As can be seen in the above reactions, the thermal decomposition
will result in the formation of oxides of nitrogen, including
nitrogen dioxide (NO.sub.2) gas. As the ammonium ions will react
with nitrite, the reactive fluid must include enough ammonium
nitrate to allow for the consumption of ammonium ions as well as to
undergo thermal decomposition. As a result, in one embodiment, the
reactive fluid may comprise greater than about 30%, 40%, or 50%
ammonium nitrate (g/100 ml),
[0027] While generation of very high temperatures and pressures are
desirable for the purpose of stimulating a hydrocarbon containing
reservoir, such events cause huge stresses on wellbore casing and
cement. These stresses can result in cement or casing failure, such
as cracks or vent-flows to surface. It is therefore ideal to
generate large amounts of heat into zones which are distal to the
wellbore, while producing less heat in more proximal zones.
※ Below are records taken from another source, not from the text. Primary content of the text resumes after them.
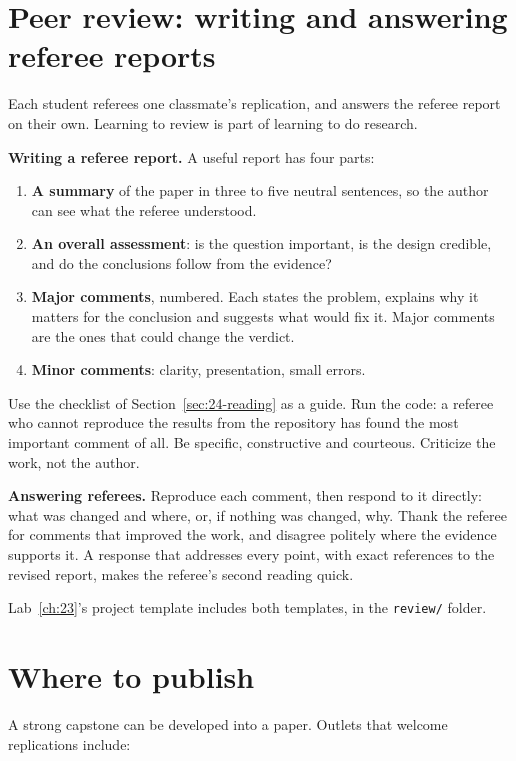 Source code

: \section{Peer review: writing and answering referee reports}
\label{sec:24-review}

Each student referees one classmate's replication, and answers the referee report on their own. Learning to review is part of learning to do research.

\textbf{Writing a referee report.} A useful report has four parts:

\begin{enumerate}
  \item \textbf{A summary} of the paper in three to five neutral sentences, so the author can see what the referee understood.
  \item \textbf{An overall assessment}: is the question important, is the design credible, and do the conclusions follow from the evidence?
  \item \textbf{Major comments}, numbered. Each states the problem, explains why it matters for the conclusion and suggests what would fix it. Major comments are the ones that could change the verdict.
  \item \textbf{Minor comments}: clarity, presentation, small errors.
\end{enumerate}

Use the checklist of Section~\ref{sec:24-reading} as a guide. Run the code: a referee who cannot reproduce the results from the repository has found the most important comment of all. Be specific, constructive and courteous. Criticize the work, not the author.

\textbf{Answering referees.} Reproduce each comment, then respond to it directly: what was changed and where, or, if nothing was changed, why. Thank the referee for comments that improved the work, and disagree politely where the evidence supports it. A response that addresses every point, with exact references to the revised report, makes the referee's second reading quick.

Lab~\ref{ch:23}'s project template includes both templates, in the \texttt{review/} folder.

\section{Where to publish}
\label{sec:24-publish}

A strong capstone can be developed into a paper. Outlets that welcome replications include:

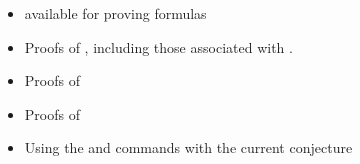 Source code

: 
\begin{itemize}
\item {} available for proving formulas
\item Proofs of , including those
associated with . 
\item Proofs of 
\item Proofs of 
\item Using the  and  commands with the 
current conjecture
\end{itemize}
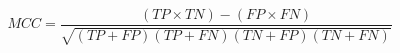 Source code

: \documentclass[preview]{standalone}
\begin{document}
{\large
\[
MCC=\frac{(TP\times TN)-(FP\times FN)}{\sqrt{(TP+FP)(TP+FN)(TN+FP)(TN+FN)}}
\]
}
\end{document}

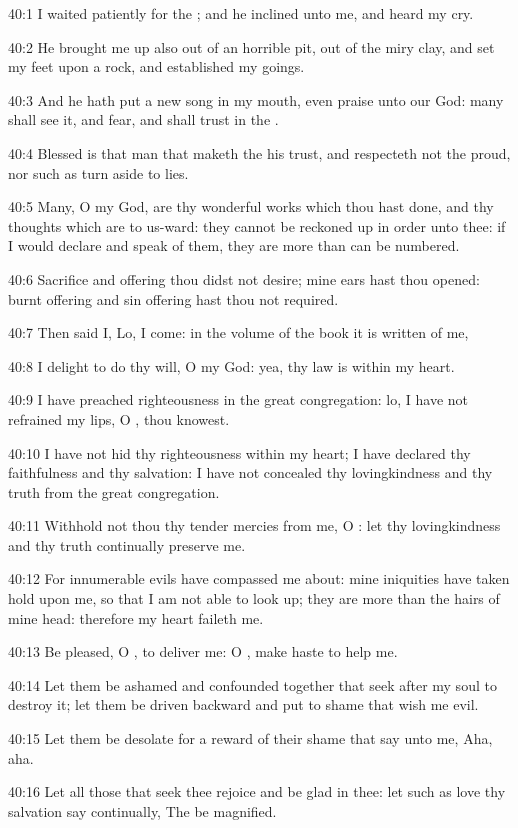 40:1 I waited patiently for the \LORD; and he inclined unto me, and
heard my cry.

40:2 He brought me up also out of an horrible pit, out of the miry
clay, and set my feet upon a rock, and established my goings.

40:3 And he hath put a new song in my mouth, even praise unto our God:
many shall see it, and fear, and shall trust in the \LORD.

40:4 Blessed is that man that maketh the \LORD his trust, and
respecteth not the proud, nor such as turn aside to lies.

40:5 Many, O \LORD my God, are thy wonderful works which thou hast
done, and thy thoughts which are to us-ward: they cannot be reckoned
up in order unto thee: if I would declare and speak of them, they are
more than can be numbered.

40:6 Sacrifice and offering thou didst not desire; mine ears hast thou
opened: burnt offering and sin offering hast thou not required.

40:7 Then said I, Lo, I come: in the volume of the book it is written
of me,

40:8 I delight to do thy will, O my God: yea, thy law is within my
heart.

40:9 I have preached righteousness in the great congregation: lo, I
have not refrained my lips, O \LORD, thou knowest.

40:10 I have not hid thy righteousness within my heart; I have
declared thy faithfulness and thy salvation: I have not concealed thy
lovingkindness and thy truth from the great congregation.

40:11 Withhold not thou thy tender mercies from me, O \LORD: let thy
lovingkindness and thy truth continually preserve me.

40:12 For innumerable evils have compassed me about: mine iniquities
have taken hold upon me, so that I am not able to look up; they are
more than the hairs of mine head: therefore my heart faileth me.

40:13 Be pleased, O \LORD, to deliver me: O \LORD, make haste to help
me.

40:14 Let them be ashamed and confounded together that seek after my
soul to destroy it; let them be driven backward and put to shame that
wish me evil.

40:15 Let them be desolate for a reward of their shame that say unto
me, Aha, aha.

40:16 Let all those that seek thee rejoice and be glad in thee: let
such as love thy salvation say continually, The \LORD be magnified.

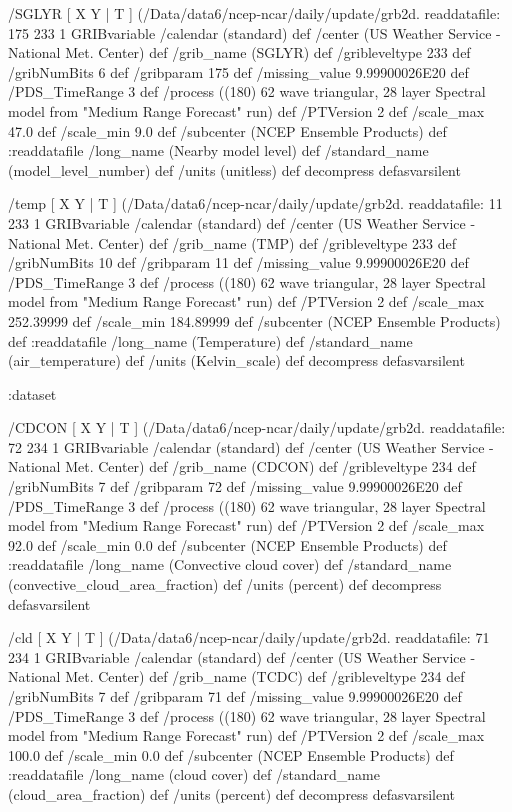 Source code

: \begin{ingrid}
   /SGLYR { [ X Y | T ] (/Data/data6/ncep-ncar/daily/update/grb2d.%
   readdatafile:
   175 233 1 GRIBvariable
   /calendar (standard) def
   /center (US Weather Service - National Met. Center) def
   /grib_name (SGLYR) def
   /gribleveltype 233 def
   /gribNumBits 6 def
   /gribparam 175 def
   /missing_value 9.99900026E20 def
   /PDS_TimeRange 3 def
   /process ((180) 62 wave triangular, 28 layer Spectral model from "Medium Range Forecast" run) def
   /PTVersion 2 def
   /scale_max 47.0 def
   /scale_min 9.0 def
   /subcenter (NCEP Ensemble Products) def
   :readdatafile
   /long_name (Nearby model level) def
   /standard_name (model_level_number) def
   /units (unitless) def
   decompress
   } defasvarsilent

   /temp { [ X Y | T ] (/Data/data6/ncep-ncar/daily/update/grb2d.%
   readdatafile:
   11 233 1 GRIBvariable
   /calendar (standard) def
   /center (US Weather Service - National Met. Center) def
   /grib_name (TMP) def
   /gribleveltype 233 def
   /gribNumBits 10 def
   /gribparam 11 def
   /missing_value 9.99900026E20 def
   /PDS_TimeRange 3 def
   /process ((180) 62 wave triangular, 28 layer Spectral model from "Medium Range Forecast" run) def
   /PTVersion 2 def
   /scale_max 252.39999 def
   /scale_min 184.89999 def
   /subcenter (NCEP Ensemble Products) def
   :readdatafile
   /long_name (Temperature) def
   /standard_name (air_temperature) def
   /units (Kelvin_scale) def
   decompress
   } defasvarsilent

  :dataset

  /CDCON { [ X Y | T ] (/Data/data6/ncep-ncar/daily/update/grb2d.%
  readdatafile:
  72 234 1 GRIBvariable
  /calendar (standard) def
  /center (US Weather Service - National Met. Center) def
  /grib_name (CDCON) def
  /gribleveltype 234 def
  /gribNumBits 7 def
  /gribparam 72 def
  /missing_value 9.99900026E20 def
  /PDS_TimeRange 3 def
  /process ((180) 62 wave triangular, 28 layer Spectral model from "Medium Range Forecast" run) def
  /PTVersion 2 def
  /scale_max 92.0 def
  /scale_min 0.0 def
  /subcenter (NCEP Ensemble Products) def
  :readdatafile
  /long_name (Convective cloud cover) def
  /standard_name (convective_cloud_area_fraction) def
  /units (percent) def
  decompress
  } defasvarsilent

  /cld { [ X Y | T ] (/Data/data6/ncep-ncar/daily/update/grb2d.%
  readdatafile:
  71 234 1 GRIBvariable
  /calendar (standard) def
  /center (US Weather Service - National Met. Center) def
  /grib_name (TCDC) def
  /gribleveltype 234 def
  /gribNumBits 7 def
  /gribparam 71 def
  /missing_value 9.99900026E20 def
  /PDS_TimeRange 3 def
  /process ((180) 62 wave triangular, 28 layer Spectral model from "Medium Range Forecast" run) def
  /PTVersion 2 def
  /scale_max 100.0 def
  /scale_min 0.0 def
  /subcenter (NCEP Ensemble Products) def
  :readdatafile
  /long_name (cloud cover) def
  /standard_name (cloud_area_fraction) def
  /units (percent) def
  decompress
  } defasvarsilent


\end{ingrid}
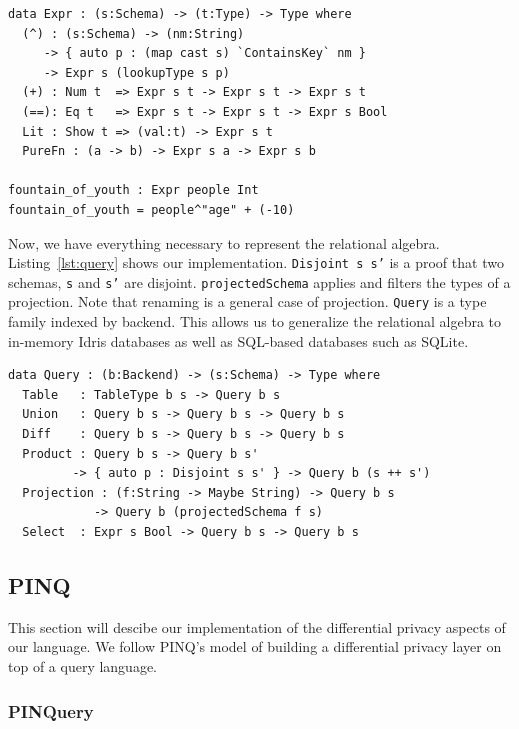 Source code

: \documentclass[12pt]{article}
\begin{document}
\begin{lstlisting}[label={lst:expr},caption=Representing typed expressions]
data Expr : (s:Schema) -> (t:Type) -> Type where
  (^) : (s:Schema) -> (nm:String)
     -> { auto p : (map cast s) `ContainsKey` nm }
     -> Expr s (lookupType s p)
  (+) : Num t  => Expr s t -> Expr s t -> Expr s t
  (==): Eq t   => Expr s t -> Expr s t -> Expr s Bool
  Lit : Show t => (val:t) -> Expr s t
  PureFn : (a -> b) -> Expr s a -> Expr s b

fountain_of_youth : Expr people Int
fountain_of_youth = people^"age" + (-10)
\end{lstlisting}

Now, we have everything necessary to represent the relational algebra.
Listing~\ref{lst:query} shows our implementation.
\texttt{Disjoint s s'} is a proof that two schemas, \texttt{s} and \texttt{s'} are disjoint.
\texttt{projectedSchema} applies and filters the types of a projection.
Note that renaming is a general case of projection.
\texttt{Query} is a type family indexed by backend.
This allows us to generalize the relational algebra to in-memory Idris databases as well as SQL-based databases such as SQLite.

\begin{lstlisting}[label={lst:query},caption=Representing typed queries]
data Query : (b:Backend) -> (s:Schema) -> Type where
  Table   : TableType b s -> Query b s
  Union   : Query b s -> Query b s -> Query b s
  Diff    : Query b s -> Query b s -> Query b s
  Product : Query b s -> Query b s'
         -> { auto p : Disjoint s s' } -> Query b (s ++ s')
  Projection : (f:String -> Maybe String) -> Query b s
            -> Query b (projectedSchema f s)
  Select  : Expr s Bool -> Query b s -> Query b s
\end{lstlisting}


\subsection{PINQ}\label{sec:implementation:pinq}

This section will descibe our implementation of the differential privacy aspects of our language. We follow PINQ's model of building a differential privacy layer on top of a query language.

\subsubsection{PINQuery}\label{sec:pinq:pinquery}
\end{document}
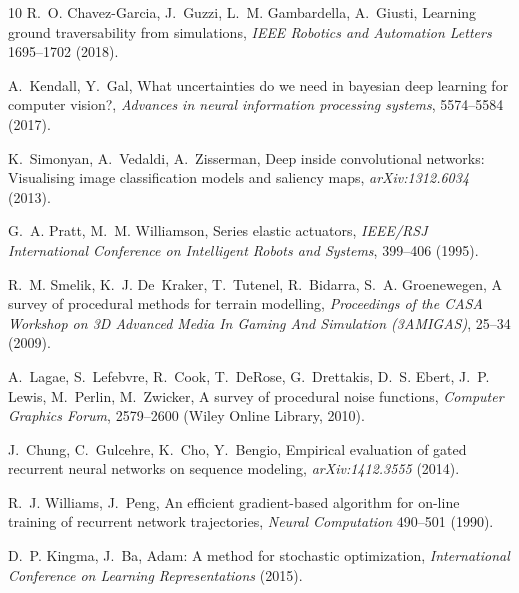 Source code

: \documentclass[9pt,twocolumn,twoside]{osajnl}
\begin{document}
\begin{thebibliography}{10}
R.~O. Chavez-Garcia, J.~Guzzi, L.~M. Gambardella, A.~Giusti, Learning ground
  traversability from simulations, {\it IEEE Robotics and Automation Letters\/}
   1695--1702 (2018).

A.~Kendall, Y.~Gal, What uncertainties do we need in bayesian deep learning for
  computer vision?, {\it Advances in neural information processing systems\/},
  5574--5584 (2017).

K.~Simonyan, A.~Vedaldi, A.~Zisserman, Deep inside convolutional networks:
  Visualising image classification models and saliency maps, {\it
  arXiv:1312.6034\/}  (2013).

G.~A. Pratt, M.~M. Williamson, Series elastic actuators, {\it IEEE/RSJ
  International Conference on Intelligent Robots and Systems\/},  399--406
  (1995).

R.~M. Smelik, K.~J. De~Kraker, T.~Tutenel, R.~Bidarra, S.~A. Groenewegen, A
  survey of procedural methods for terrain modelling, {\it Proceedings of the
  CASA Workshop on 3D Advanced Media In Gaming And Simulation (3AMIGAS)\/},
  25--34 (2009).

A.~Lagae, S.~Lefebvre, R.~Cook, T.~DeRose, G.~Drettakis, D.~S. Ebert, J.~P.
  Lewis, M.~Perlin, M.~Zwicker, A survey of procedural noise functions, {\it
  Computer Graphics Forum\/},  2579--2600 (Wiley Online Library, 2010).

J.~Chung, C.~Gulcehre, K.~Cho, Y.~Bengio, Empirical evaluation of gated
  recurrent neural networks on sequence modeling, {\it arXiv:1412.3555\/}
  (2014).

R.~J. Williams, J.~Peng, An efficient gradient-based algorithm for on-line
  training of recurrent network trajectories, {\it Neural Computation\/}
  490--501 (1990).

D.~P. Kingma, J.~Ba, Adam: A method for stochastic optimization, {\it
  International Conference on Learning Representations\/} (2015).

\end{thebibliography}


\clearpage
\newpage

\setcounter{table}{0}
\makeatletter
\renewcommand{\thetable}{S\@arabic\c@table}
\makeatother

\setcounter{figure}{0}
\makeatletter
\renewcommand{\thefigure}{S\@arabic\c@figure}
\makeatother
\end{document}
This
heat gradient stimulation may be achieved by sequential injections
of less reactive or non-reactive fluids. A proximal zone of a
wellbore is the volume of the formation which immediately surrounds
the wellbore, where elevated heat and pressure may affect the
integrity of the wellbore casing or cement. In one embodiment, the
proximal zone may extend to about 3 m from the wellbore, preferably
to about 4 meters, and more preferably to about 5 meters. The
distal zone is the volume of the formation which surrounds the
proximal zone.
[0028] In one embodiment, a first reactive fluid, which may be
designed to achieve relatively higher levels of heat and/or
pressure, is injected into the zone of interest. Then, a second
less energetic fluid may be pumped to push the first reactive fluid
distally, out of the proximal zone and into the distal zone.
Optionally, a third reactive fluid, which may be less energetic
than the second reactive fluid, may then be used to push both the
second and first reactive fluids further away from the wellbore.
The term "less energetic" means that the reactive fluid has a lower
heat and/or pressure potential and may include a non-reactive
fluid. The lower heat and pressure potential may be the result of
having a lower concentration of reactants, different reactants with
a lower heat of reaction, or a slower rate of reaction, or the
absence of reactants.
[0029] The heat gradient stimulation system may be activated by
including an encapsulated acid into any portion of the reactive
fluids. Once the encapsulation dissolves or otherwise breaks, the
acid accelerates the reaction between the ammonium and nitrite
ions, and the generated heat may activate adjacent reactive fluids.
If the encapsulated acid is included in the most proximal portion
of the reactive fluid, the reactions will propagate outwards,
eventually reaching the first reactive fluid.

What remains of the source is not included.